In 2012, nearly half (48.1%) of poor residents between the ages of 16 and 64 didn’t work at all. An additional 25% worked less than full-time or intermittently.

But that leaves about 8,618 working-age residents who were employed full-time, year round and still not earning enough to lift them out of poverty — or at least, not them and dependent family members.

It’s a fair guess that these are mostly residents who don’t have the formal education credentials that living wage jobs here, as elsewhere, increasingly demand. This is probably also the case for some of the part-time and some-time employed.

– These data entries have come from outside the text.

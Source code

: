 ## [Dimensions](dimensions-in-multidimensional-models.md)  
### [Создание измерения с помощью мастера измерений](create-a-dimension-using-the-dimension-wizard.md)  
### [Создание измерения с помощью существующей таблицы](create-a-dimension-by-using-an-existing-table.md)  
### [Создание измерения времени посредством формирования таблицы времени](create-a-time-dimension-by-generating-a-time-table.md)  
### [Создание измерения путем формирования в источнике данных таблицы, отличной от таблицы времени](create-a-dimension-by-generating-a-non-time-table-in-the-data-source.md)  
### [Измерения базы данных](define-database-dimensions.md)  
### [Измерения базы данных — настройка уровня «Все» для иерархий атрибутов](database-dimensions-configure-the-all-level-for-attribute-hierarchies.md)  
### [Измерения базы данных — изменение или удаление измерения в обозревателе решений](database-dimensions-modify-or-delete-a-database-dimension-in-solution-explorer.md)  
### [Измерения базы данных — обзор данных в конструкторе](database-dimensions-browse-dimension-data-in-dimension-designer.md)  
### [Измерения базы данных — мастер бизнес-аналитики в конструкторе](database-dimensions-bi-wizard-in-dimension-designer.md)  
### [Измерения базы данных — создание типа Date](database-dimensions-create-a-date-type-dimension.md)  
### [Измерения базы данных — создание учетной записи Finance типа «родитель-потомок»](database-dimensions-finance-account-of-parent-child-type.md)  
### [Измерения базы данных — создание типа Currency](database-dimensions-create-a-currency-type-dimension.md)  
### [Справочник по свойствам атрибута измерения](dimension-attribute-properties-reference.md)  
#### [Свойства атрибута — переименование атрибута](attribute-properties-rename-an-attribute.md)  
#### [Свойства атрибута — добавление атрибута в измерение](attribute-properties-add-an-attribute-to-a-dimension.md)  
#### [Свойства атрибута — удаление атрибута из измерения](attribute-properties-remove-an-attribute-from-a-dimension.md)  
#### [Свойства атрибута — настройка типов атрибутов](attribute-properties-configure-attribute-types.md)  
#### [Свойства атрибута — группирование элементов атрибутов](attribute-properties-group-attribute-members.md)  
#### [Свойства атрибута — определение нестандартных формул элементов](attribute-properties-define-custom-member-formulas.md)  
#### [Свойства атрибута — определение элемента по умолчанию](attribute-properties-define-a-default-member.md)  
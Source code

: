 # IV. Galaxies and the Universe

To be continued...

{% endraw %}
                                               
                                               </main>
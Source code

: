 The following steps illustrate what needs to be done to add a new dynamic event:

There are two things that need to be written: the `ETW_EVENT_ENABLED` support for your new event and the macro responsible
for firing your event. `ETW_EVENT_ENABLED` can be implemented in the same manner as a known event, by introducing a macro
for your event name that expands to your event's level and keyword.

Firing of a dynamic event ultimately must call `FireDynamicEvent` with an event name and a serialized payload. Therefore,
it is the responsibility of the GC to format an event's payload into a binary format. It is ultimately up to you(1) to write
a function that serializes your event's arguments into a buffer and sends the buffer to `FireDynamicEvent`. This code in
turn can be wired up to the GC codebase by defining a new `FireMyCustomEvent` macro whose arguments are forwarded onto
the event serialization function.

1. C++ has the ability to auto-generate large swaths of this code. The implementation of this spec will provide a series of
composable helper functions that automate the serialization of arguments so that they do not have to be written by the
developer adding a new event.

What we do know is that the poverty rate for adults 25 years and older who had just a high school diploma or the equivalent was 22.8% last year — and for those with less, 34.5%.

By contrast, the poverty rate for those with at least a four-year college degree was just 5.1%.

What Could Narrow The Gaps?

Well, we won’t solve the unemployment problem overnight.

Even if Congress restored the federal jobs lost to sequestration (highly improbable), the local near-term unemployment rate would probably be somewhere in the neighborhood of 8%, judging from Gray administration estimates.

And it would probably be considerably higher for the least educated residents, if the trends the DC Fiscal Policy Institute reported for 2012 continue.

Getting more residents qualified for high-skill jobs would surely help. But we’d still have a very large low-wage sector — all those hotels, restaurants and other retail businesses.

The brouhaha over the Large Retailers Accountability Act, a.k.a the Walmart bill, has spun off into what seems to be serious consideration of raising the District’s minimum wage — and its tip credit wage too perhaps.

A full-time, year round minimum wage worker currently can’t earn enough to lift a three-person family over the poverty threshold — even if s/he never takes even a few hours of unpaid time off because of illness.

So a reasonably robust, comprehensive increase would be a step in the right direction. Granting tipped workers a right to some paid leave would help too.

Far from a total answer, but things the DC Council could do right now.

* Because the survey sample size for the District is relatively small, the margins of error, i.e., the amounts the reported percents could be too high or too low, are sometimes more than 1%. In the interests of simplicity, I’m reporting the percents as given.

** As the Census Bureau advises, I’m using the results of the Current Population Survey for the national figures. The national ACS figures are somewhat different.